The Vicious Circle

Mar 29 2010 | By More

First published in The Stage, March 18 2010

Now entering its fifth year, the  National Theatre of Scotland has suffered considerable criticism in recent times through the press, with accusations that it is failing to fulfil its duty as a promote of Scottish theatrical tradition. Such vilification is misguided, argues Thom Dibdin, and in fact the NTS is abiding by the very principles it was founded upon.

There is a delicious irony about a theatre company founded on the principle of “theatre without walls”, marking its fourth anniversary with a piece called Wall of Death: Way of Life. It should have been the perfect peg around which to celebrate the National Theatre of Scotland’s many successes, and ponder on where it might be going next.

Wall of Death: Way of Life. Pic: Peter Dibdin

Yet, just as the National Theatre of Scotland has done that thing, a pernicious and niggling little attack on it and its management team has reared its ugly head in the Scottish press under the pretence of a debate over very nature of the company. It is an attack which has turned that irony sour.

Had the NTS under its dynamic artistic director and Chief Executive Vicky Featherstone become lost – heaven forfend – in some moribund mess, then such a question might well need to be addressed. It quite clearly has not.

The company has staged some 77 different Scottish productions over the last 48 months in 128 different locations, and attracted approaching half a million audience members in the process. It has toured the world and it has toured Scotland.

It has had phenomenal successes and brave attempts that have not achieved their own aims. It has created its own new productions and worked with established Scottish companies – and even the odd international one, too. It has created works for regular theatre goers, works that have spoken to audiences far beyond the usual theatregoing demographic, and works that have spoken to both.

It has revived classic Scottish plays and commissioned new ones for the future. It has brought great European works to Scotland in new productions that have reinterpreted the originals for contemporary times. There have been works for Scotland’s main stages, there have been works for the smallest village halls and there have been site-specific promenade productions. There have been works in Scots, English and a whole host  of different Scottish accents.

In short, the National Theatre of Scotland has done what is says in its name.

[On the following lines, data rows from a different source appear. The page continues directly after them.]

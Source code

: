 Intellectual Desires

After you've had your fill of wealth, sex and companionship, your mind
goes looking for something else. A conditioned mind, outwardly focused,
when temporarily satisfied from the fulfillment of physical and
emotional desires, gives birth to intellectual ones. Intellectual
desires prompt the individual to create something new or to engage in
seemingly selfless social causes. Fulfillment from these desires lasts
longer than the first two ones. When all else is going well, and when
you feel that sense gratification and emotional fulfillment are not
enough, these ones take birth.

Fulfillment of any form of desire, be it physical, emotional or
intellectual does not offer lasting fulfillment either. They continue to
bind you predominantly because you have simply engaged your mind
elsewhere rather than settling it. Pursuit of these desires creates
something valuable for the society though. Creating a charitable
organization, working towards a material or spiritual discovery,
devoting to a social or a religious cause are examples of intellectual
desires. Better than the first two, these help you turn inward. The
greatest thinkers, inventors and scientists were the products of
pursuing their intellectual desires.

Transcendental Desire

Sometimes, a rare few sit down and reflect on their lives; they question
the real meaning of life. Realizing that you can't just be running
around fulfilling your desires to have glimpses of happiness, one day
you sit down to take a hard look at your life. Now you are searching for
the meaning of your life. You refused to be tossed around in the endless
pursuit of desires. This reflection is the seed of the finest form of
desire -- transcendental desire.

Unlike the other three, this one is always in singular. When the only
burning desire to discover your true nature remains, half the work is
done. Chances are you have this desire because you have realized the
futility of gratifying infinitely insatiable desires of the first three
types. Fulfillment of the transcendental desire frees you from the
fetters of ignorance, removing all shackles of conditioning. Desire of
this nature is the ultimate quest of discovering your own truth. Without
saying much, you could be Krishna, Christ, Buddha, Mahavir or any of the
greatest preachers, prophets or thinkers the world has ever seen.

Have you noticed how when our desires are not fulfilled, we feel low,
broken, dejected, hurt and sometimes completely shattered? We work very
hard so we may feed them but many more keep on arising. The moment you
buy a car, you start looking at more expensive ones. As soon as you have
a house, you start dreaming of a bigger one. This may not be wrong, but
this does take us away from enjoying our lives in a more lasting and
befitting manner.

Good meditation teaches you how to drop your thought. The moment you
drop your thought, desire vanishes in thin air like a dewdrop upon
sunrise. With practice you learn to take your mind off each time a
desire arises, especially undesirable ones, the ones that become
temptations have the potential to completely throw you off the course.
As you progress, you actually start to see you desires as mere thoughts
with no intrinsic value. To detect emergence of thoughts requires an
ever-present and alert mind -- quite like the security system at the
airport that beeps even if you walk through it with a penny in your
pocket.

However, it has not – yet – revived An Satyre of the Thrie Estaitis, the satyrical morality play first produced in 1540 which is seen by one Paul Henderson Scott as the lodestar of the Scottish theatrical world. Unfortunately, his beef with the NTS over this play – which incidentally has had three successful revivals at the Edinburgh International Festival – has been picked up by both The Scotsman in Edinburgh and The Herald in Glasgow.

So that while the company is challenging the very limits of what its without walls policy can be, those who call themselves cultural commentators have called it back with cries of foul play – and accusations that the company has no interest in the roots of Scottish theatre.

Which is strange, as the company’s biggest hit, the one which has travelled the world and transcended the usual limitations of a theatre going audience, Black Watch, is based on the very best of Scottish theatrical tradition. That such a tradition is populist, comic and cries out in an uncouth Fife accent might not sit quite so well with the culture vultures, but it certainly harks back to the best Scottish theatrical traditions.

That Paul Henderson Scott is simply wrong in his analysis has never been challenged by the journalists involved. As a historian and cultural commentator he has worked hard in his time to help get the NTS created He was convenor of the Advisory Council for the Arts in Scotland which, in the 1980s, he says was unanimous in its support for the creation of the national theatre in Scotland. But having won the war on whether there should be an NTS or not, it seems that he has forgotten that he lost one of his own, key, personal battles.

Scott’s vision of what the NTS should be differs quite radically with the vision which Vicky Featherstone has been asked to turn into a reality. Scott believes that its primary purpose is the creation of a national repertoire of the best plays Scotland has produced. He points to a list of 100 Scottish plays, drawn up to counter arguments that Scotland had never produced any decent drama, as if their revival was the be-all and end-all of the NTS.

Featherstone and her team have actually been employed to ensure that the NTS is relevant, that it is a truly national company, creating theatre for everyone. Which is what they are doing. They are, incidentally, examining that list for plays which might be appropriate. They have also asked two different directors to look at the Thrie Estaitis with a view to a new production.

All of which might be of little importance if Scott and his supporters did not go off into the tenuous and troubled area of whether Featherstone, who is English, is capable of understanding Scottish culture. Even if her track record did not clearly shows that she does, such arguments are well on the way to creating a climate of the classic kind of institutionalised racism, in which the victim has no framework within which to defend themselves.

The NTS is not perfect – but it has only just begun. It is time for the Scottish theatre and cultural communities to start talking positively about how it can best build on its considerable achievements rather than wittering on about some long dead argument.